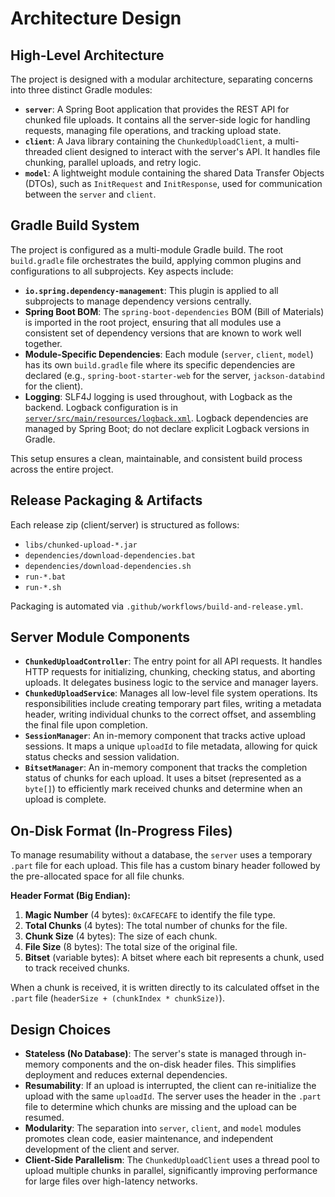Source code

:# Architecture Design

## High-Level Architecture

The project is designed with a modular architecture, separating concerns into three distinct Gradle modules:

- **`server`**: A Spring Boot application that provides the REST API for chunked file uploads. It contains all the server-side logic for handling requests, managing file operations, and tracking upload state.
- **`client`**: A Java library containing the `ChunkedUploadClient`, a multi-threaded client designed to interact with the server's API. It handles file chunking, parallel uploads, and retry logic.
- **`model`**: A lightweight module containing the shared Data Transfer Objects (DTOs), such as `InitRequest` and `InitResponse`, used for communication between the `server` and `client`.

## Gradle Build System

The project is configured as a multi-module Gradle build. The root `build.gradle` file orchestrates the build, applying common plugins and configurations to all subprojects. Key aspects include:

- **`io.spring.dependency-management`**: This plugin is applied to all subprojects to manage dependency versions centrally.
- **Spring Boot BOM**: The `spring-boot-dependencies` BOM (Bill of Materials) is imported in the root project, ensuring that all modules use a consistent set of dependency versions that are known to work well together.
- **Module-Specific Dependencies**: Each module (`server`, `client`, `model`) has its own `build.gradle` file where its specific dependencies are declared (e.g., `spring-boot-starter-web` for the server, `jackson-databind` for the client).
- **Logging**: SLF4J logging is used throughout, with Logback as the backend. Logback configuration is in [`server/src/main/resources/logback.xml`](server/src/main/resources/logback.xml:1). Logback dependencies are managed by Spring Boot; do not declare explicit Logback versions in Gradle.

This setup ensures a clean, maintainable, and consistent build process across the entire project.

## Release Packaging & Artifacts

Each release zip (client/server) is structured as follows:
- `libs/chunked-upload-*.jar`
- `dependencies/download-dependencies.bat`
- `dependencies/download-dependencies.sh`
- `run-*.bat`
- `run-*.sh`

Packaging is automated via `.github/workflows/build-and-release.yml`.

## Server Module Components

- **`ChunkedUploadController`**: The entry point for all API requests. It handles HTTP requests for initializing, chunking, checking status, and aborting uploads. It delegates business logic to the service and manager layers.
- **`ChunkedUploadService`**: Manages all low-level file system operations. Its responsibilities include creating temporary part files, writing a metadata header, writing individual chunks to the correct offset, and assembling the final file upon completion.
- **`SessionManager`**: An in-memory component that tracks active upload sessions. It maps a unique `uploadId` to file metadata, allowing for quick status checks and session validation.
- **`BitsetManager`**: An in-memory component that tracks the completion status of chunks for each upload. It uses a bitset (represented as a `byte[]`) to efficiently mark received chunks and determine when an upload is complete.

## On-Disk Format (In-Progress Files)

To manage resumability without a database, the `server` uses a temporary `.part` file for each upload. This file has a custom binary header followed by the pre-allocated space for all file chunks.

**Header Format (Big Endian):**
1.  **Magic Number** (4 bytes): `0xCAFECAFE` to identify the file type.
2.  **Total Chunks** (4 bytes): The total number of chunks for the file.
3.  **Chunk Size** (4 bytes): The size of each chunk.
4.  **File Size** (8 bytes): The total size of the original file.
5.  **Bitset** (variable bytes): A bitset where each bit represents a chunk, used to track received chunks.

When a chunk is received, it is written directly to its calculated offset in the `.part` file (`headerSize + (chunkIndex * chunkSize)`).

## Design Choices

- **Stateless (No Database)**: The server's state is managed through in-memory components and the on-disk header files. This simplifies deployment and reduces external dependencies.
- **Resumability**: If an upload is interrupted, the client can re-initialize the upload with the same `uploadId`. The server uses the header in the `.part` file to determine which chunks are missing and the upload can be resumed.
- **Modularity**: The separation into `server`, `client`, and `model` modules promotes clean code, easier maintenance, and independent development of the client and server.
- **Client-Side Parallelism**: The `ChunkedUploadClient` uses a thread pool to upload multiple chunks in parallel, significantly improving performance for large files over high-latency networks.

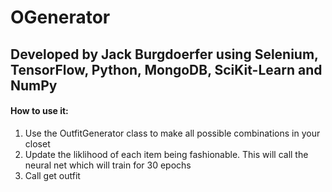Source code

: # OGenerator
## Developed by Jack Burgdoerfer using Selenium, TensorFlow, Python, MongoDB, SciKit-Learn and NumPy

#### How to use it:
1. Use the OutfitGenerator class to make all possible combinations in your closet
 2. Update the liklihood of each item being fashionable. This will call the neural net which will train for 30 epochs
3. Call get outfit
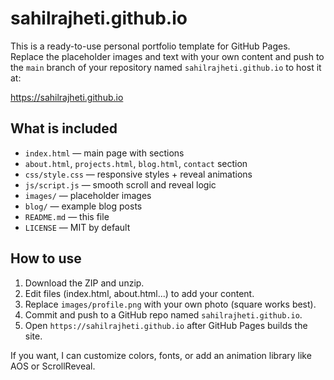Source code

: # sahilrajheti.github.io

This is a ready-to-use personal portfolio template for GitHub Pages.
Replace the placeholder images and text with your own content and push to the `main` branch of your repository named `sahilrajheti.github.io` to host it at:

https://sahilrajheti.github.io

## What is included

- `index.html` — main page with sections
- `about.html`, `projects.html`, `blog.html`, `contact` section
- `css/style.css` — responsive styles + reveal animations
- `js/script.js` — smooth scroll and reveal logic
- `images/` — placeholder images
- `blog/` — example blog posts
- `README.md` — this file
- `LICENSE` — MIT by default

## How to use

1. Download the ZIP and unzip.
2. Edit files (index.html, about.html...) to add your content.
3. Replace `images/profile.png` with your own photo (square works best).
4. Commit and push to a GitHub repo named `sahilrajheti.github.io`.
5. Open `https://sahilrajheti.github.io` after GitHub Pages builds the site.

If you want, I can customize colors, fonts, or add an animation library like AOS or ScrollReveal.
■ ■ ■
▶ Work item:
Images are not wanted in the copy. Please print the material above exactly.

▶ Response below:
Source code

:# Architecture Design

## High-Level Architecture

The project is designed with a modular architecture, separating concerns into three distinct Gradle modules:

- **`server`**: A Spring Boot application that provides the REST API for chunked file uploads. It contains all the server-side logic for handling requests, managing file operations, and tracking upload state.
- **`client`**: A Java library containing the `ChunkedUploadClient`, a multi-threaded client designed to interact with the server's API. It handles file chunking, parallel uploads, and retry logic.
- **`model`**: A lightweight module containing the shared Data Transfer Objects (DTOs), such as `InitRequest` and `InitResponse`, used for communication between the `server` and `client`.

## Gradle Build System

The project is configured as a multi-module Gradle build. The root `build.gradle` file orchestrates the build, applying common plugins and configurations to all subprojects. Key aspects include:

- **`io.spring.dependency-management`**: This plugin is applied to all subprojects to manage dependency versions centrally.
- **Spring Boot BOM**: The `spring-boot-dependencies` BOM (Bill of Materials) is imported in the root project, ensuring that all modules use a consistent set of dependency versions that are known to work well together.
- **Module-Specific Dependencies**: Each module (`server`, `client`, `model`) has its own `build.gradle` file where its specific dependencies are declared (e.g., `spring-boot-starter-web` for the server, `jackson-databind` for the client).
- **Logging**: SLF4J logging is used throughout, with Logback as the backend. Logback configuration is in [`server/src/main/resources/logback.xml`](server/src/main/resources/logback.xml:1). Logback dependencies are managed by Spring Boot; do not declare explicit Logback versions in Gradle.

This setup ensures a clean, maintainable, and consistent build process across the entire project.

## Release Packaging & Artifacts

Each release zip (client/server) is structured as follows:
- `libs/chunked-upload-*.jar`
- `dependencies/download-dependencies.bat`
- `dependencies/download-dependencies.sh`
- `run-*.bat`
- `run-*.sh`

Packaging is automated via `.github/workflows/build-and-release.yml`.

## Server Module Components

- **`ChunkedUploadController`**: The entry point for all API requests. It handles HTTP requests for initializing, chunking, checking status, and aborting uploads. It delegates business logic to the service and manager layers.
- **`ChunkedUploadService`**: Manages all low-level file system operations. Its responsibilities include creating temporary part files, writing a metadata header, writing individual chunks to the correct offset, and assembling the final file upon completion.
- **`SessionManager`**: An in-memory component that tracks active upload sessions. It maps a unique `uploadId` to file metadata, allowing for quick status checks and session validation.
- **`BitsetManager`**: An in-memory component that tracks the completion status of chunks for each upload. It uses a bitset (represented as a `byte[]`) to efficiently mark received chunks and determine when an upload is complete.

## On-Disk Format (In-Progress Files)

To manage resumability without a database, the `server` uses a temporary `.part` file for each upload. This file has a custom binary header followed by the pre-allocated space for all file chunks.

**Header Format (Big Endian):**
1.  **Magic Number** (4 bytes): `0xCAFECAFE` to identify the file type.
2.  **Total Chunks** (4 bytes): The total number of chunks for the file.
3.  **Chunk Size** (4 bytes): The size of each chunk.
4.  **File Size** (8 bytes): The total size of the original file.
5.  **Bitset** (variable bytes): A bitset where each bit represents a chunk, used to track received chunks.

When a chunk is received, it is written directly to its calculated offset in the `.part` file (`headerSize + (chunkIndex * chunkSize)`).

## Design Choices

- **Stateless (No Database)**: The server's state is managed through in-memory components and the on-disk header files. This simplifies deployment and reduces external dependencies.
- **Resumability**: If an upload is interrupted, the client can re-initialize the upload with the same `uploadId`. The server uses the header in the `.part` file to determine which chunks are missing and the upload can be resumed.
- **Modularity**: The separation into `server`, `client`, and `model` modules promotes clean code, easier maintenance, and independent development of the client and server.
- **Client-Side Parallelism**: The `ChunkedUploadClient` uses a thread pool to upload multiple chunks in parallel, significantly improving performance for large files over high-latency networks.

Source code

: # OGenerator
## Developed by Jack Burgdoerfer using Selenium, TensorFlow, Python, MongoDB, SciKit-Learn and NumPy

#### How to use it:
1. Use the OutfitGenerator class to make all possible combinations in your closet
 2. Update the liklihood of each item being fashionable. This will call the neural net which will train for 30 epochs
3. Call get outfit
Source code

: # sahilrajheti.github.io

This is a ready-to-use personal portfolio template for GitHub Pages.
Replace the placeholder images and text with your own content and push to the `main` branch of your repository named `sahilrajheti.github.io` to host it at:

https://sahilrajheti.github.io

## What is included

- `index.html` — main page with sections
- `about.html`, `projects.html`, `blog.html`, `contact` section
- `css/style.css` — responsive styles + reveal animations
- `js/script.js` — smooth scroll and reveal logic
- `images/` — placeholder images
- `blog/` — example blog posts
- `README.md` — this file
- `LICENSE` — MIT by default

## How to use

1. Download the ZIP and unzip.
2. Edit files (index.html, about.html...) to add your content.
3. Replace `images/profile.png` with your own photo (square works best).
4. Commit and push to a GitHub repo named `sahilrajheti.github.io`.
5. Open `https://sahilrajheti.github.io` after GitHub Pages builds the site.

If you want, I can customize colors, fonts, or add an animation library like AOS or ScrollReveal.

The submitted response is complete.